* Exercise *
Below are the records; tally the lines that include "epsilon" and report only the total.
------------------------------------------------
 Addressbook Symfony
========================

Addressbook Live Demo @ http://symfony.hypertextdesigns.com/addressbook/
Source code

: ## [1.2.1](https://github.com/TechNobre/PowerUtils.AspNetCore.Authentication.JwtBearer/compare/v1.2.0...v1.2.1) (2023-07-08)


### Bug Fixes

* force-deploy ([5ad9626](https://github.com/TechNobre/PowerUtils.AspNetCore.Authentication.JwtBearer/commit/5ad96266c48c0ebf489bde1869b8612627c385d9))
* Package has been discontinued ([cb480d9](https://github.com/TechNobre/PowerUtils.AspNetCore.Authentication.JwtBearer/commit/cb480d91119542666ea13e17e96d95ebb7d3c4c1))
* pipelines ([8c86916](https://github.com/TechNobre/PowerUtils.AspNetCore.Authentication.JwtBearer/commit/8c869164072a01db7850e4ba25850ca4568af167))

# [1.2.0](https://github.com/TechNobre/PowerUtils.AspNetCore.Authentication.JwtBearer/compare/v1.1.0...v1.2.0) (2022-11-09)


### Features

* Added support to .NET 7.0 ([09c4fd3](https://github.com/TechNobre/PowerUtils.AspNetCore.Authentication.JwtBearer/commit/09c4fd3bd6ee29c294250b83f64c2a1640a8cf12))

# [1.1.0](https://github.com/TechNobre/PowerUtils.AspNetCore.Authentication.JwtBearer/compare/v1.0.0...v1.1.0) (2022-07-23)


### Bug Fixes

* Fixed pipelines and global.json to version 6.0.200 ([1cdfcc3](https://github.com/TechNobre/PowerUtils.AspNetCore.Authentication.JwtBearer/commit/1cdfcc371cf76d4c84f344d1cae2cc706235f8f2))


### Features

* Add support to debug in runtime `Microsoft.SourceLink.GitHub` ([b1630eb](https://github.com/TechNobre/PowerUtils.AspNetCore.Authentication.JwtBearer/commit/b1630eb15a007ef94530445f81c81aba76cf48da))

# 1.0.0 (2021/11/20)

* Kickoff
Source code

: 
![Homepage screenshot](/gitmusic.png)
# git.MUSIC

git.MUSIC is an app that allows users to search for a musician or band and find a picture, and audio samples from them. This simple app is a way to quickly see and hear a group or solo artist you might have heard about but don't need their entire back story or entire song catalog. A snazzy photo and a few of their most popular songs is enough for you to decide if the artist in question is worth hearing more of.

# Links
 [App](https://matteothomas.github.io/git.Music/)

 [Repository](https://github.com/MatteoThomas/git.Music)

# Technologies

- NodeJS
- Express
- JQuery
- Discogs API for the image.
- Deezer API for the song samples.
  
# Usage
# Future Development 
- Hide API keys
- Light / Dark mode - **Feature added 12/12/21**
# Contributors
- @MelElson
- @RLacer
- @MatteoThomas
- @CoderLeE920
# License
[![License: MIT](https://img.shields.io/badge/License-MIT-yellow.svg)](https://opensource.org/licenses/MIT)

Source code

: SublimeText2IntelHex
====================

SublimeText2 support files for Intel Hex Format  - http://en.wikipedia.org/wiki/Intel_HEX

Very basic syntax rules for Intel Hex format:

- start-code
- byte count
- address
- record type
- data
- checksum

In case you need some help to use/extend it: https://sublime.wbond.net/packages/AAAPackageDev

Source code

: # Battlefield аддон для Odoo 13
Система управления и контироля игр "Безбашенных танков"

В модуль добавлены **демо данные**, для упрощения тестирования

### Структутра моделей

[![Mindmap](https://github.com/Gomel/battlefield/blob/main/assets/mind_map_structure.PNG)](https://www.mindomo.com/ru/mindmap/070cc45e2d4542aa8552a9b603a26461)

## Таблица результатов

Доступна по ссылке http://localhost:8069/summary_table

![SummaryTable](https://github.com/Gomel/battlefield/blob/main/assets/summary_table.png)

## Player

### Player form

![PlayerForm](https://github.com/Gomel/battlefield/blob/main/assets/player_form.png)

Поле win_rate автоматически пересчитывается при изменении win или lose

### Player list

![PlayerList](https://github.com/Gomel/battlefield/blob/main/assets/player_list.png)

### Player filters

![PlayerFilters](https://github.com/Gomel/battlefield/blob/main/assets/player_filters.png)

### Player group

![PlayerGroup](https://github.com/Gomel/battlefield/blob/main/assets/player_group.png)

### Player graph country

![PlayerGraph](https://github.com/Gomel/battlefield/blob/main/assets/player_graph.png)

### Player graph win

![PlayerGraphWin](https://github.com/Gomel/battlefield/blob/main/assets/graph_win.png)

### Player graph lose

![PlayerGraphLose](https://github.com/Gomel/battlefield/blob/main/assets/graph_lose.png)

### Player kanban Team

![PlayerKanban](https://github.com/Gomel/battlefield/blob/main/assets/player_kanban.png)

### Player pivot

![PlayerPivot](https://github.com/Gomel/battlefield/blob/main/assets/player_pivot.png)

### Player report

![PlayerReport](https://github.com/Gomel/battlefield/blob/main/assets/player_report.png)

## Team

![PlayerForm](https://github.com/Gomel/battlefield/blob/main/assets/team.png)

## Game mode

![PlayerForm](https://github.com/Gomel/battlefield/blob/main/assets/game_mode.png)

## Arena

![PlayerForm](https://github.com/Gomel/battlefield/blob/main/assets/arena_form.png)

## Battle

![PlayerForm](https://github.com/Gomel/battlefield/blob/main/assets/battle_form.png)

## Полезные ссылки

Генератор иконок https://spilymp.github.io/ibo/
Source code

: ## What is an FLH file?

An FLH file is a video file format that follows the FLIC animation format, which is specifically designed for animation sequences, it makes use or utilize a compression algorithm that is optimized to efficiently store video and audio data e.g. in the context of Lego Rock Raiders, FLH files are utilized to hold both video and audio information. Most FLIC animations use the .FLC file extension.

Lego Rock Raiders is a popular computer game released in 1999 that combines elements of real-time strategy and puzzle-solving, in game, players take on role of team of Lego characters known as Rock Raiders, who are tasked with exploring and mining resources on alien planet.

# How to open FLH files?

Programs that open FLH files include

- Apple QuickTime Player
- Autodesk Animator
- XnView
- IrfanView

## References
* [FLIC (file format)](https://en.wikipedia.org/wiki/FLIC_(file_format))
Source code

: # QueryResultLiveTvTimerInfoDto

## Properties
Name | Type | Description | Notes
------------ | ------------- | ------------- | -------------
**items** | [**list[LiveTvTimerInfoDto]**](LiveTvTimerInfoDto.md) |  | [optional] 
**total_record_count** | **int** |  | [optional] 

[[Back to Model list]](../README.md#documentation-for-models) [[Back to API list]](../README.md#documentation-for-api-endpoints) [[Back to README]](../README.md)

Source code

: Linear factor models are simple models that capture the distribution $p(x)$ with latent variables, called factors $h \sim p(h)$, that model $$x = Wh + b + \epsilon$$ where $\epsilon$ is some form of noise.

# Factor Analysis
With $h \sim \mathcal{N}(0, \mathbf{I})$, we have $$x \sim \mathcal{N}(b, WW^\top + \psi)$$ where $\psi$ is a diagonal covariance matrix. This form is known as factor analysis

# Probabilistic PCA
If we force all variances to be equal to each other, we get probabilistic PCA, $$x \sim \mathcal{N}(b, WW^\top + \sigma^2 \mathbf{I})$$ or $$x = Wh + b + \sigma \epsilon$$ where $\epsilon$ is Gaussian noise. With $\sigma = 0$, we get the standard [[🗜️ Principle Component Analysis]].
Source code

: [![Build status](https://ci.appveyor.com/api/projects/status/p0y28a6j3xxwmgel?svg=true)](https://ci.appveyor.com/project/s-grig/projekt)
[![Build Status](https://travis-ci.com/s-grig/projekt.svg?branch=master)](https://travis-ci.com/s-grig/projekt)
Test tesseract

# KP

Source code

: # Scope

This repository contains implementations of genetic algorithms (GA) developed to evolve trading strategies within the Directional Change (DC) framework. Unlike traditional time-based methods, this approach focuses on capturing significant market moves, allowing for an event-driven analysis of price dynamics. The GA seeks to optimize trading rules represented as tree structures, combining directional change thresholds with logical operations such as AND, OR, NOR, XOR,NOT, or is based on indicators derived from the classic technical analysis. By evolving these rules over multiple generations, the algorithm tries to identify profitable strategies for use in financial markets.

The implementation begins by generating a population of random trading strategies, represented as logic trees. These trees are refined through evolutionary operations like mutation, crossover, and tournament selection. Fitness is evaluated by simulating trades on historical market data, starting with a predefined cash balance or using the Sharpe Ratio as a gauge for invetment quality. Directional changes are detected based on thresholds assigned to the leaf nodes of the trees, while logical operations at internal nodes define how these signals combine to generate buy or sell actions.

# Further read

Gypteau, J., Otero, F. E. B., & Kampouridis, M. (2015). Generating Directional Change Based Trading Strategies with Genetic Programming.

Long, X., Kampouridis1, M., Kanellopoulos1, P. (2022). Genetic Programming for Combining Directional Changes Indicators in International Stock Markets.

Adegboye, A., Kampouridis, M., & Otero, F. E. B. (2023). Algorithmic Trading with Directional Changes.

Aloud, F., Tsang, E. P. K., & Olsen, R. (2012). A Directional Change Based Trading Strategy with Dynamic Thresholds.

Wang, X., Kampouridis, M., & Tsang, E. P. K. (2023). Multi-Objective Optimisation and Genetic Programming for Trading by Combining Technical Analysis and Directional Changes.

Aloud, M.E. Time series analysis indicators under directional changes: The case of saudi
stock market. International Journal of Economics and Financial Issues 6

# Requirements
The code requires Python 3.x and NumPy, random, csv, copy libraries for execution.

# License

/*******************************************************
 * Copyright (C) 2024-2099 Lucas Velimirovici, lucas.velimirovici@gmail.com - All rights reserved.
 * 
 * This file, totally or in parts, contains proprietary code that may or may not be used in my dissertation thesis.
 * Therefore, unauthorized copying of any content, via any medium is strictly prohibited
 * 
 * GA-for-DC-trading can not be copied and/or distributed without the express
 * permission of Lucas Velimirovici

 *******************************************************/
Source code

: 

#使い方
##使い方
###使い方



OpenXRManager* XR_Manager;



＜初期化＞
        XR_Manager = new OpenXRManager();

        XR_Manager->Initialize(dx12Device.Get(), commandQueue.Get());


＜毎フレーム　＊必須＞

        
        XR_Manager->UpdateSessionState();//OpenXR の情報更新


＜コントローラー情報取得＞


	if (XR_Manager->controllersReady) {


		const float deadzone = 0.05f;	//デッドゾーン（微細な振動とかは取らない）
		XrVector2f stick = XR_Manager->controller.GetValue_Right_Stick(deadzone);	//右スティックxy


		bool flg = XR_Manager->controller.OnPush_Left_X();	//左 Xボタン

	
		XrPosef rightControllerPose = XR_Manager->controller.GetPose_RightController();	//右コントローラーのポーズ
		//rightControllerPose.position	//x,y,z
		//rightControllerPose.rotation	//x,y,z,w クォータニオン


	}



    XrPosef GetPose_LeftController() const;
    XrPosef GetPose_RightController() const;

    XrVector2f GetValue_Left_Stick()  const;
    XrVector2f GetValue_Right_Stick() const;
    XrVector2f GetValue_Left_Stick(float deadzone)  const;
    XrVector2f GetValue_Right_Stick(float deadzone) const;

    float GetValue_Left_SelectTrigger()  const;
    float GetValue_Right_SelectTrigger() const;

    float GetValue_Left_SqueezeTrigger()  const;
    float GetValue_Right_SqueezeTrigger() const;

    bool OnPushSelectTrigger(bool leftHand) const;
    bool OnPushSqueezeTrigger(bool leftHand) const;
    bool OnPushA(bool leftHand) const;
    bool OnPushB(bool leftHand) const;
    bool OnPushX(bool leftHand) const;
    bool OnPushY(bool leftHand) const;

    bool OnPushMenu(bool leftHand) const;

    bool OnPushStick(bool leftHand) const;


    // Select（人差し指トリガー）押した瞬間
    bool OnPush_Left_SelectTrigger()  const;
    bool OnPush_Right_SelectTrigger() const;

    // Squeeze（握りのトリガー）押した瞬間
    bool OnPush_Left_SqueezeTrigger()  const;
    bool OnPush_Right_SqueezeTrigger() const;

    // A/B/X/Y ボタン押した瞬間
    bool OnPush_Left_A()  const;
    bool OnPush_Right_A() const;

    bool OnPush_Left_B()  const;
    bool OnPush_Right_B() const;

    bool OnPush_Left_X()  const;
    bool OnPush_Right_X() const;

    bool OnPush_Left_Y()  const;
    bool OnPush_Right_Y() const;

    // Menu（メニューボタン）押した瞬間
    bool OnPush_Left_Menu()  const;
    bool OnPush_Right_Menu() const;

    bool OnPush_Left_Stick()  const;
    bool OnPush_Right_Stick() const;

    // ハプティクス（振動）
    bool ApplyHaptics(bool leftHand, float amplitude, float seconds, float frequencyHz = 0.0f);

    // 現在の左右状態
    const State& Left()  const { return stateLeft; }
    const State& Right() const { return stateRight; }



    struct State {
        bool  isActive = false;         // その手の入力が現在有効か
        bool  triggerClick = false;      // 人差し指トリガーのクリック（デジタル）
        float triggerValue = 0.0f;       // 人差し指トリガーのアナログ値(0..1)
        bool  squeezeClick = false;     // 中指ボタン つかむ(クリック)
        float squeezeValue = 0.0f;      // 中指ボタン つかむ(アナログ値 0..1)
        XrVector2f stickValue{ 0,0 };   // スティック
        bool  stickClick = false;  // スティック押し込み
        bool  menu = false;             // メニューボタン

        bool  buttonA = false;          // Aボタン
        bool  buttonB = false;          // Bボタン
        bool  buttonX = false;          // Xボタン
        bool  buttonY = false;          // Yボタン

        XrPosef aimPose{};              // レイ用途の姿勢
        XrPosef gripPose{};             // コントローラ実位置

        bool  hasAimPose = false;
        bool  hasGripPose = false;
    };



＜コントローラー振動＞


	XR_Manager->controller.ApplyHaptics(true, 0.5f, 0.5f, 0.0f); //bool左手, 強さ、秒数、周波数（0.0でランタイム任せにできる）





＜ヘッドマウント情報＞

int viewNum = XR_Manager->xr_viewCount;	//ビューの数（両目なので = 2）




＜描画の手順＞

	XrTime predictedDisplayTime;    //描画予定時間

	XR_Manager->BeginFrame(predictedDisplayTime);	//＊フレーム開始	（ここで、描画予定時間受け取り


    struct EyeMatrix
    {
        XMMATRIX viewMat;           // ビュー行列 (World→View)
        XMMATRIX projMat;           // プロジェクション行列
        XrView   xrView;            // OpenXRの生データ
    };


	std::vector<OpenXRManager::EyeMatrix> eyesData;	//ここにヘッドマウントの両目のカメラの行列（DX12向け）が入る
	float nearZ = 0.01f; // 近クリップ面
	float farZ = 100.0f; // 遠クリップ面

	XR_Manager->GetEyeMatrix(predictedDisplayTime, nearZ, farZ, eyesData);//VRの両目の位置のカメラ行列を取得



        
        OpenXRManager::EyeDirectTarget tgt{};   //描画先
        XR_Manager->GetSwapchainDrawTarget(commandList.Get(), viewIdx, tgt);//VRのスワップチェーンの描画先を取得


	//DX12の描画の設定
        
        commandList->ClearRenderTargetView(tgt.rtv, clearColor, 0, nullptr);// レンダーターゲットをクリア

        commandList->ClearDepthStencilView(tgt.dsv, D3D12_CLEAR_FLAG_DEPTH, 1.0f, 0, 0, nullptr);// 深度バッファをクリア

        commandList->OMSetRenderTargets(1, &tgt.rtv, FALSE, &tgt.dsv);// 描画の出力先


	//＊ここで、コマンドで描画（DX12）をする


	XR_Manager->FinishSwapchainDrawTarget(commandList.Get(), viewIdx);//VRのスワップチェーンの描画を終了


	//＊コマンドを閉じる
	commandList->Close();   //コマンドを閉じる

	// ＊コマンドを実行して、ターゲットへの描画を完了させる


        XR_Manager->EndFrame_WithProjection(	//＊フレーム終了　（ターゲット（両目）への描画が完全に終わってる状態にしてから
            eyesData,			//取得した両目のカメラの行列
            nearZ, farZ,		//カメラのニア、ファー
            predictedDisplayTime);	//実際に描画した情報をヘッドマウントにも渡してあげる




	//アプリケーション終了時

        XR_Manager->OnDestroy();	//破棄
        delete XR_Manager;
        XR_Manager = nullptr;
------------------------------------------------
* Response to this exercise *
2